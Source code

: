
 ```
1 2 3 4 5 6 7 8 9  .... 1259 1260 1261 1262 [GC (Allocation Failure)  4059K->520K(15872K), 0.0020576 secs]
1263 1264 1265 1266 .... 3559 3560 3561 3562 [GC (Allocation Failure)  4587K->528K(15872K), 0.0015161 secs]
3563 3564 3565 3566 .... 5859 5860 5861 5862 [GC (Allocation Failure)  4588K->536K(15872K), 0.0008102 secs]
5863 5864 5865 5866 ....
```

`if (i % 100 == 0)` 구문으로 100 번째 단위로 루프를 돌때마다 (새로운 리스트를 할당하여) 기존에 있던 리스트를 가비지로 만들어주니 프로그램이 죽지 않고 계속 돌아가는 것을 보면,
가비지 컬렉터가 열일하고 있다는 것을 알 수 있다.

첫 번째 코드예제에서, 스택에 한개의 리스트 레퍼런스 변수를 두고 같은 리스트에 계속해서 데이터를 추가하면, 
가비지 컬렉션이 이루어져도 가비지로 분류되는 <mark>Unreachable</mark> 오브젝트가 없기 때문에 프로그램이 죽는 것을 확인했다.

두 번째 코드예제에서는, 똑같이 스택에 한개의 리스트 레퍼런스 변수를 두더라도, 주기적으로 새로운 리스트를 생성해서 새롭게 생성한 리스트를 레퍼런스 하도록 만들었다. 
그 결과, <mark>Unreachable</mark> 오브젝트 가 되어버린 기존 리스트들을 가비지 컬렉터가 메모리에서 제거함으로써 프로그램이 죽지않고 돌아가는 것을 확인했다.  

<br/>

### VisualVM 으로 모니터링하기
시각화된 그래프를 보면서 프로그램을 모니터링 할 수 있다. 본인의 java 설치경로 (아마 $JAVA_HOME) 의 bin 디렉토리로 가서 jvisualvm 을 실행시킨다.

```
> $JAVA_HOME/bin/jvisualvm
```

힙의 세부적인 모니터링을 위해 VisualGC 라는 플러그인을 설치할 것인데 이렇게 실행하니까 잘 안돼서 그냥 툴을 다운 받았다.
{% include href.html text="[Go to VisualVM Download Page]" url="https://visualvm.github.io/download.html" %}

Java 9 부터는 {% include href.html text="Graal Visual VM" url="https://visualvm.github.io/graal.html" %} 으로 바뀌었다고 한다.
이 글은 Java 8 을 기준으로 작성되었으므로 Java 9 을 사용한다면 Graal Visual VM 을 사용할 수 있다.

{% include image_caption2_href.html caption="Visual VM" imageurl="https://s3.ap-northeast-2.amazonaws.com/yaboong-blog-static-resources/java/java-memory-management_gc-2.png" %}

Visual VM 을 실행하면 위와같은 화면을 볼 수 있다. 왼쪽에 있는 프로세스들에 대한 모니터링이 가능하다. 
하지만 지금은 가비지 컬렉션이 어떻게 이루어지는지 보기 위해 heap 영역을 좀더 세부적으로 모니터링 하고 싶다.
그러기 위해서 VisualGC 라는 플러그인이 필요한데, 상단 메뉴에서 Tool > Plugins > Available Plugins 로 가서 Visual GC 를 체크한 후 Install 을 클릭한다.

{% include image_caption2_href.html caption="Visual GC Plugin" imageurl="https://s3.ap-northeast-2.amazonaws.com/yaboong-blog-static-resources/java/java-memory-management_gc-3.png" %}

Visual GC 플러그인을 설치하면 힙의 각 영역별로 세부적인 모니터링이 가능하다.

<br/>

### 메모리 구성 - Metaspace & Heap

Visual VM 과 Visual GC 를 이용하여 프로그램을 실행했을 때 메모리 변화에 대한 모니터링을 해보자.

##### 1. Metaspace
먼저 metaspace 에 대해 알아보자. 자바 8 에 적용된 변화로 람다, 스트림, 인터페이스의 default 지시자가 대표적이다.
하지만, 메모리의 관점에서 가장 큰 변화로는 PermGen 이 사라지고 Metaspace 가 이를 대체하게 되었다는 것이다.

• • • •

Respond with the exact lines running from the one that contains "Visual VM 과" through the last line of the data above, and no other lines.

Visual VM 과 Visual GC 를 이용하여 프로그램을 실행했을 때 메모리 변화에 대한 모니터링을 해보자.

##### 1. Metaspace
먼저 metaspace 에 대해 알아보자. 자바 8 에 적용된 변화로 람다, 스트림, 인터페이스의 default 지시자가 대표적이다.
하지만, 메모리의 관점에서 가장 큰 변화로는 PermGen 이 사라지고 Metaspace 가 이를 대체하게 되었다는 것이다.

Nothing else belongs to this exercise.